In Kilimani, where the apartment market includes a wide range of building vintages from the 1980s to the present, the condition and management quality comparison between older and newer stock is particularly important, as the price gap between the two categories can be narrow while the ownership experience can be very different.
In Westlands, proximity to the Westlands commercial corridor and to major road arteries including Waiyaki Way and Peponi Road has a measurable impact on rental demand and capital values, making micro-location within the neighbourhood a high-weight criterion in the comparison scorecard. Our listings for 2-bedroom apartments for sale in Westlands cover a range of options across the neighbourhood that illustrate the micro-location variation within this single area.
In Kileleshwa, the predominance of established residential character and the relative scarcity of new development makes condition assessment of existing stock and management quality particularly important comparison criteria. Our listings for 3-bedroom apartments for sale in Kileleshwa give a good cross-section of the available options in this neighbourhood.
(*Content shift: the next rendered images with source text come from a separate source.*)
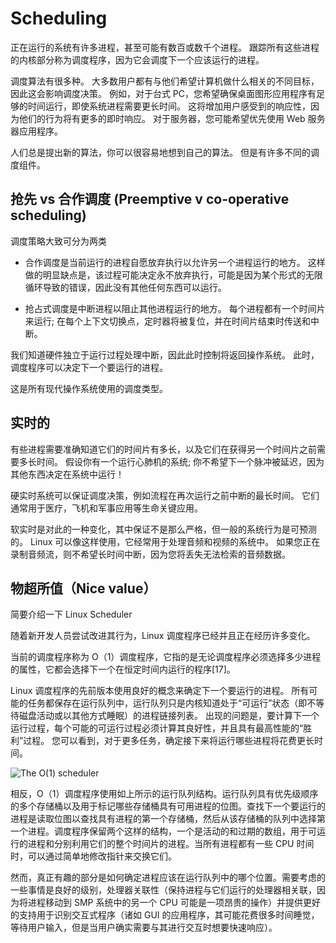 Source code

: # Scheduling

正在运行的系统有许多进程，甚至可能有数百或数千个进程。 跟踪所有这些进程的内核部分称为调度程序，因为它会调度下一个应该运行的进程。

调度算法有很多种。 大多数用户都有与他们希望计算机做什么相关的不同目标，因此这会影响调度决策。 例如，对于台式 PC，您希望确保桌面图形应用程序有足够的时间运行，即使系统进程需要更长时间。 这将增加用户感受到的响应性，因为他们的行为将有更多的即时响应。 对于服务器，您可能希望优先使用 Web 服务器应用程序。

人们总是提出新的算法，你可以很容易地想到自己的算法。 但是有许多不同的调度组件。

## 抢先 vs 合作调度 (Preemptive v co-operative scheduling)

调度策略大致可分为两类

- 合作调度是当前运行的进程自愿放弃执行以允许另一个进程运行的地方。 这样做的明显缺点是，该过程可能决定永不放弃执行，可能是因为某个形式的无限循环导致的错误，因此没有其他任何东西可以运行。

- 抢占式调度是中断进程以阻止其他进程运行的地方。 每个进程都有一个时间片来运行; 在每个上下文切换点，定时器将被复位，并在时间片结束时传送和中断。

我们知道硬件独立于运行过程处理中断，因此此时控制将返回操作系统。 此时，调度程序可以决定下一个要运行的进程。

这是所有现代操作系统使用的调度类型。

## 实时的

有些进程需要准确知道它们的时间片有多长，以及它们在获得另一个时间片之前需要多长时间。 假设你有一个运行心肺机的系统; 你不希望下一个脉冲被延迟，因为其他东西决定在系统中运行！

硬实时系统可以保证调度决策，例如流程在再次运行之前中断的最长时间。 它们通常用于医疗，飞机和军事应用等生命关键应用。

软实时是对此的一种变化，其中保证不是那么严格，但一般的系统行为是可预测的。 Linux 可以像这样使用，它经常用于处理音频和视频的系统中。 如果您正在录制音频流，则不希望长时间中断，因为您将丢失无法检索的音频数据。

## 物超所值（Nice value）

简要介绍一下 Linux Scheduler

随着新开发人员尝试改进其行为，Linux 调度程序已经并且正在经历许多变化。

当前的调度程序称为 O（1）调度程序，它指的是无论调度程序必须选择多少进程的属性，它都会选择下一个在恒定时间内运行的程序[17]。

Linux 调度程序的先前版本使用良好的概念来确定下一个要运行的进程。 所有可能的任务都保存在运行队列中，运行队列只是内核知道处于“可运行”状态（即不等待磁盘活动或以其他方式睡眠）的进程链接列表。 出现的问题是，要计算下一个运行过程，每个可能的可运行过程必须计算其良好性，并且具有最高性能的“胜利”过程。 您可以看到，对于更多任务，确定接下来将运行哪些进程将花费更长时间。

![The O(1) scheduler](http://www.bottomupcs.com/chapter04/figures/o1queue.png)

相反，O（1）调度程序使用如上所示的运行队列结构。运行队列具有优先级顺序的多个存储桶以及用于标记哪些存储桶具有可用进程的位图。查找下一个要运行的进程是读取位图以查找具有进程的第一个存储桶，然后从该存储桶的队列中选择第一个进程。调度程序保留两个这样的结构，一个是活动的和过期的数组，用于可运行的进程和分别利用它们的整个时间片的进程。当所有进程都有一些 CPU 时间时，可以通过简单地修改指针来交换它们。

然而，真正有趣的部分是如何确定进程应该在运行队列中的哪个位置。需要考虑的一些事情是良好的级别，处理器关联性（保持进程与它们运行的 ​​ 处理器相关联，因为将进程移动到 SMP 系统中的另一个 CPU 可能是一项昂贵的操作）并提供更好的支持用于识别交互式程序（诸如 GUI 的应用程序，其可能花费很多时间睡觉，等待用户输入，但是当用户确实需要与其进行交互时想要快速响应）。
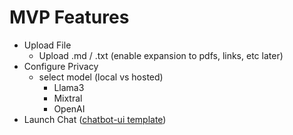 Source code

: # MVP Features
- Upload File
	- Upload .md / .txt (enable expansion to pdfs, links, etc later)
- Configure Privacy
	- select model (local vs hosted)
		- Llama3
		- Mixtral
		- OpenAI
- Launch Chat ([chatbot-ui template](https://github.com/mckaywrigley/chatbot-ui)) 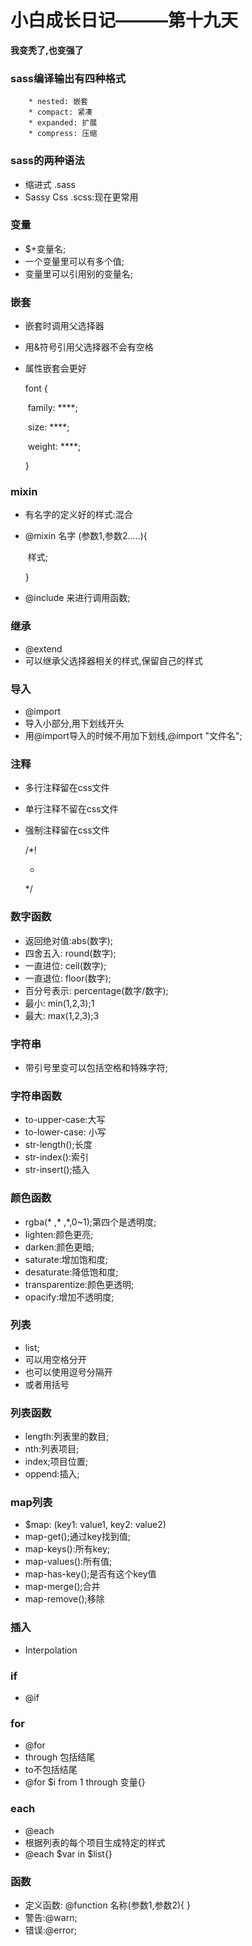 # 小白成长日记———第十九天

**我变秃了,也变强了**

###  sass编译输出有四种格式

		* nested: 嵌套
		* compact: 紧凑
		* expanded: 扩展
		* compress: 压缩

### sass的两种语法

* 缩进式 .sass
* Sassy Css  .scss:现在更常用

### 变量

* $+变量名;
* 一个变量里可以有多个值;
* 变量里可以引用别的变量名;

### 嵌套

* 嵌套时调用父选择器

* 用&符号引用父选择器不会有空格  

* 属性嵌套会更好

    font {

    ​		family: ****;

    ​		size: ****;

    ​		weight: ****;

    }

### mixin

* 有名字的定义好的样式:混合

* @mixin 名字 (参数1,参数2.....){

    ​		样式;

    }

* @include 来进行调用函数;

### 继承

* @extend
* 可以继承父选择器相关的样式,保留自己的样式

### 导入

* @import
* 导入小部分,用下划线开头
* 用@import导入的时候不用加下划线,@import "文件名";

### 注释

* 多行注释留在css文件

* 单行注释不留在css文件

* 强制注释留在css文件

    /*!

    *

    */



### 数字函数

* 返回绝对值:abs(数字);
* 四舍五入: round(数字);
* 一直进位: ceil(数字);
* 一直退位: floor(数字);
* 百分号表示: percentage(数字/数字);
* 最小: min(1,2,3);1
* 最大: max(1,2,3);3

### 字符串

* 带引号里变可以包括空格和特殊字符;

### 字符串函数

* to-upper-case:大写
* to-lower-case: 小写
* str-length();长度
* str-index():索引
* str-insert();插入

### 颜色函数

* rgba(* ,* ,*,0~1);第四个是透明度;
* lighten:颜色更亮;
* darken:颜色更暗;
* saturate:增加饱和度;
* desaturate:降低饱和度;
* transparentize:颜色更透明;
* opacify:增加不透明度;

### 列表

*  list;
* 可以用空格分开
* 也可以使用逗号分隔开
* 或者用括号

### 列表函数

* length:列表里的数目;
* nth:列表项目;
* index;项目位置;
* oppend:插入;

### map列表

* $map: (key1: value1, key2: value2)
* map-get();通过key找到值;
* map-keys():所有key;
* map-values():所有值;
* map-has-key();是否有这个key值
* map-merge();合并
* map-remove();移除

### 插入

* Interpolation

### if

* @if

###  for

* @for
* through 包括结尾
* to不包括结尾
* @for $i from 1 through 变量{}

### each

* @each
* 根据列表的每个项目生成特定的样式
* @each $var in $list{}

### 函数

* 定义函数:      @function 名称(参数1,参数2){ }
* 警告:@warn;
* 错误:@error;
For buyers comparing options across Kilimani and Kileleshwa simultaneously, our neighbourhood comparison guide at Kilimani vs Kileleshwa gives the location-level context that feeds into your comparison scorecard’s location weighting.
Conclusion
Comparing multiple property options in Kenya is not a passive activity that happens naturally as you view more properties. It is an active, structured process that requires defined criteria, consistent scoring, thorough due diligence on shortlisted options, independent value assessment, and a disciplined approach to decision-making that resists the psychological biases that derail property buyers regularly.
The framework in this guide gives you every tool you need to conduct that comparison rigorously. The buyers who use it move from viewing to decision with confidence, because they know their chosen property was evaluated against every relevant criterion, checked against independent market evidence, and verified through proper legal due diligence.
In a market where the difference between a good purchase and a poor one can be measured in millions of shillings over a holding period, that discipline is not optional. It is the most important investment you make before spending the money.